Lorsque la crème de la société marocaine tourne en âpre « béssara* »

Par Dr Jaouad Mabrouki

Après mon article intitulé « la crème de la société marocaine écrémée de civisme »**, j’écris ce papier suite à un scabreux incident qui s’est produit devant une école française.

Mais aussi suite aux trop nombreuses altercations et occurrences qui se produisent communément devant les écoles privées prestigieuses aussi bien marocaines qu’étrangères. Je vous avoue que je suis révulsé et complètement morfondu du Maroc d’aujourd’hui et je frémis de celui de demain.

Dans ma pratique quotidienne je reçois des enfants de ces écoles qualifiées « d’écoles de la crème de la société marocaine » qui me racontent le niveau philistin, fruste, vernaculaire de l’éducation qu’ils reçoivent chez eux, dans leurs grands palais avec les domestiques, la nounou, le jardinier et le chauffeur. Les descriptions des enfants m’ulcèrent à tel point que j’ai l’impression qu’il s’agit de parents moyenâgeux.

Très récemment, une maman d’élève d’une école française a été bestialement et férocement rudoyée physiquement et verbalement devant la dite école et cela sous les yeux de son enfant ! Non, détrompez vous, elle n’a pas été violentée par un délinquant tcharmiliste, mais malheureusement par une autre maman d’élève de la même prestigieuse école.
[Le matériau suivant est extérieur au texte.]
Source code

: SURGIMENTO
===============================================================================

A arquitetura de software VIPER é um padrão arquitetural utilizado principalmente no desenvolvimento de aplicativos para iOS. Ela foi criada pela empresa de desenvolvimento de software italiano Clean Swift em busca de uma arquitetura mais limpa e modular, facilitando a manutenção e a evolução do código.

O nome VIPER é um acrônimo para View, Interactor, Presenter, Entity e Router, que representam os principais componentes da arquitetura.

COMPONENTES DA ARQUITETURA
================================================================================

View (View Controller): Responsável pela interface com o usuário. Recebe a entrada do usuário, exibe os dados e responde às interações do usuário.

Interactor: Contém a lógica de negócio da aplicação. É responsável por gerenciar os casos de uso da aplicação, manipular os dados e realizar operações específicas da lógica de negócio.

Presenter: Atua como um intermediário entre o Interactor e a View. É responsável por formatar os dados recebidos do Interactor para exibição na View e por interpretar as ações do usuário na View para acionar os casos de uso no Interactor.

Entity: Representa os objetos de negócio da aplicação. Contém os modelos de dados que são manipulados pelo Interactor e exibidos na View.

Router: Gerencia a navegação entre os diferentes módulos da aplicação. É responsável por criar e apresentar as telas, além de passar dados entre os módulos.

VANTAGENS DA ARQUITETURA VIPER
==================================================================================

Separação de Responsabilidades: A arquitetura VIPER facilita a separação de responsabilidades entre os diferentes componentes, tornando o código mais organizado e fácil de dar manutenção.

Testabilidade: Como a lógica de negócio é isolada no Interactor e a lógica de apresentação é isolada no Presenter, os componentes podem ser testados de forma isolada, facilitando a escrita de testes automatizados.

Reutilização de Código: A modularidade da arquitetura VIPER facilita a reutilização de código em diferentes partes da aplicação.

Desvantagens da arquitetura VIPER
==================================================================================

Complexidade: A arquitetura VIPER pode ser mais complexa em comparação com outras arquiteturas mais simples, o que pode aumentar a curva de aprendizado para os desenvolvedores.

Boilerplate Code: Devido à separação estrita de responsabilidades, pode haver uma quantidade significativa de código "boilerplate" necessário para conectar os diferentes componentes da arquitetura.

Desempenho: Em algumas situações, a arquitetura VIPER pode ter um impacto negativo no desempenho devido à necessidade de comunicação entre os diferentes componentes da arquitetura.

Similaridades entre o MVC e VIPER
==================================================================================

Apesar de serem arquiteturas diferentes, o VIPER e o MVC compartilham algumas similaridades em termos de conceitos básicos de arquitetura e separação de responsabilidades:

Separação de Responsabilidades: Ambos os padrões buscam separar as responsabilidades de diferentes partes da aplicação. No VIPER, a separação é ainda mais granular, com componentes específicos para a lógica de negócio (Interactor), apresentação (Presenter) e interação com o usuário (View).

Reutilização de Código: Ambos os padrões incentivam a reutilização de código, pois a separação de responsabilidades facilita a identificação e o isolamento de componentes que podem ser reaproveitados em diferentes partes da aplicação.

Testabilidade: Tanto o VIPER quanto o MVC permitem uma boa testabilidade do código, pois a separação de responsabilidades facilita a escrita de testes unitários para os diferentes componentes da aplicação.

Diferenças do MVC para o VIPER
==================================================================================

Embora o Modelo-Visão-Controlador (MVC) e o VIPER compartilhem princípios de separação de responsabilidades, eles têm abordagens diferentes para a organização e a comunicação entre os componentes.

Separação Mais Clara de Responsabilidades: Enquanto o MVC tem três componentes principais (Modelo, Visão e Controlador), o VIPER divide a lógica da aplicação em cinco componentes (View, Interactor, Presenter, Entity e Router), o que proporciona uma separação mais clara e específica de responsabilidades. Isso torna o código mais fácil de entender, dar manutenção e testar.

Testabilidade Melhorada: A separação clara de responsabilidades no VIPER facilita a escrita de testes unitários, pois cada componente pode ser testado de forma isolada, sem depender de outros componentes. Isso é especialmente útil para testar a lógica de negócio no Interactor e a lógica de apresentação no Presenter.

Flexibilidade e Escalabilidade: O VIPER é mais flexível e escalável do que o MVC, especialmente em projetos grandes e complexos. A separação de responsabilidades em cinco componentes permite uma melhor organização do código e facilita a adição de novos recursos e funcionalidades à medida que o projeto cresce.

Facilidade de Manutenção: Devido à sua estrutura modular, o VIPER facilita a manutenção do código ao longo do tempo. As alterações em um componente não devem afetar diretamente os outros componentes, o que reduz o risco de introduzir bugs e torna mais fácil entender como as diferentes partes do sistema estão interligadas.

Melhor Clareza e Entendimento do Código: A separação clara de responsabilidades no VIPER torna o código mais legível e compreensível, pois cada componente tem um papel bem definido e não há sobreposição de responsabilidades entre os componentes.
Évidement ces mamans font parties de la crème de la société marocaine, étant donné que leurs enfants sont inscrits dans cette école française dont les frais de scolarité peuvent nourrir une famille entière durant au moins une année si ce n’est plus.

Je me demande alors comment nous définissons « la crème de la société » ? Par le niveau universitaire ? Par la carrière professionnelle ? Par l’appartenance à des grandes familles nobles ? Par le niveau de l’éducation, de la politesse et des bonnes meurs ? Par le niveau de civisme ? Ou bien par le chiffre du compte bancaire ?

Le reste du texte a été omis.